Plain-text document sources
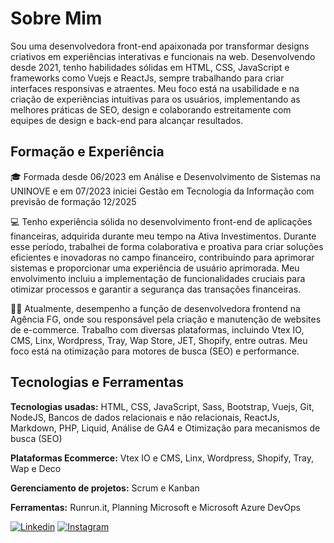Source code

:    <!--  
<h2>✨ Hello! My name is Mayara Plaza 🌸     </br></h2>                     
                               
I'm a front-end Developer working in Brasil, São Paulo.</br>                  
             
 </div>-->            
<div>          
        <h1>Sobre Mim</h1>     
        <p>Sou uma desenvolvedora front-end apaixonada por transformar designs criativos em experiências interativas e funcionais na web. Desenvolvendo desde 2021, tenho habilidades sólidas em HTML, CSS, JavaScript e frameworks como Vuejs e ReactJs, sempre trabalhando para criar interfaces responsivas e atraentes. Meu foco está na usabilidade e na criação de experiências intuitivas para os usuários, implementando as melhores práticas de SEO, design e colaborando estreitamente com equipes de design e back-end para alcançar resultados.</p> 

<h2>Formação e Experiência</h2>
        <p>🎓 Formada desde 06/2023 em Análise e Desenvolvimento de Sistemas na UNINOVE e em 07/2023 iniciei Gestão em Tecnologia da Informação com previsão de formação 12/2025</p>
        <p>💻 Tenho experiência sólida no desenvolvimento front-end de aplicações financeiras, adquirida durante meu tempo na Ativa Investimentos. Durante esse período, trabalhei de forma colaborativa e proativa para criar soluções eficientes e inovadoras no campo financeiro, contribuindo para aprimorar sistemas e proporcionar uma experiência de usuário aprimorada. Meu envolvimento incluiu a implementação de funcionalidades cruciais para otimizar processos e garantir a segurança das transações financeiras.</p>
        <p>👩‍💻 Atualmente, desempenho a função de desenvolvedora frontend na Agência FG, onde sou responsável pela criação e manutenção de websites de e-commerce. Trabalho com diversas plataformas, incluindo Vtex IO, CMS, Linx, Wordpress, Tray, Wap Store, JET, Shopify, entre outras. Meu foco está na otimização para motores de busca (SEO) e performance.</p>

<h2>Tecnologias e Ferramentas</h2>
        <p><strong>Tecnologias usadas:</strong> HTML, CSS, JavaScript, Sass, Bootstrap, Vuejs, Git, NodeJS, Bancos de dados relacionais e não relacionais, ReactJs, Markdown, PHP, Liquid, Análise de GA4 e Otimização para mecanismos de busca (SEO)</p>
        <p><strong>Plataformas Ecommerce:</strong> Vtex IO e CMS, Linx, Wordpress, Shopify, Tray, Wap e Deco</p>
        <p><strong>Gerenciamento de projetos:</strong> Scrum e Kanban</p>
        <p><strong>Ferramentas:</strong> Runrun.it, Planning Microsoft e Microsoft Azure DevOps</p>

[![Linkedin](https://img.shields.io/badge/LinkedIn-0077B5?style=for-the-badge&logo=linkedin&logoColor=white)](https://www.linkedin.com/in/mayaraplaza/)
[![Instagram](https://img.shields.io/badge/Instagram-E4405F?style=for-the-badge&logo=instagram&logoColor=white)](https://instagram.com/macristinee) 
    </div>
==
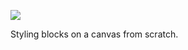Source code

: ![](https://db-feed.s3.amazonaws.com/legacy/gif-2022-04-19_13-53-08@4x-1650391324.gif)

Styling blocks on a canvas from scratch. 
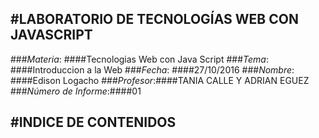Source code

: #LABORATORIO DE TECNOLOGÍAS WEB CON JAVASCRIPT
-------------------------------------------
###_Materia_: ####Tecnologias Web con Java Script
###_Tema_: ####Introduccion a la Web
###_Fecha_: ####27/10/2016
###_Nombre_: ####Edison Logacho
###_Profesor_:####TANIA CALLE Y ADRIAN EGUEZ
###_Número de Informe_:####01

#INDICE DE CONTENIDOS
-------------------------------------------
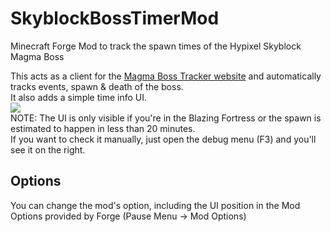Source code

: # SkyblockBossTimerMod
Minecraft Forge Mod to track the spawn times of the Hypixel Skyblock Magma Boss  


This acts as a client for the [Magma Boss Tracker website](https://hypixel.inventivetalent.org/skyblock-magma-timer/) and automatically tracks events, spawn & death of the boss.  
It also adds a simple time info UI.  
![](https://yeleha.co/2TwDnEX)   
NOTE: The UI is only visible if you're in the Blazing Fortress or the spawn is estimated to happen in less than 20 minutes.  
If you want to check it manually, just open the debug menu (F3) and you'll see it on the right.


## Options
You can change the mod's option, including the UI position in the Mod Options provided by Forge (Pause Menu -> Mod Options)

• What the task asks
On how many lines of the data does the word "Options" appear? Only the number is wanted.

• Answer to the exercise
2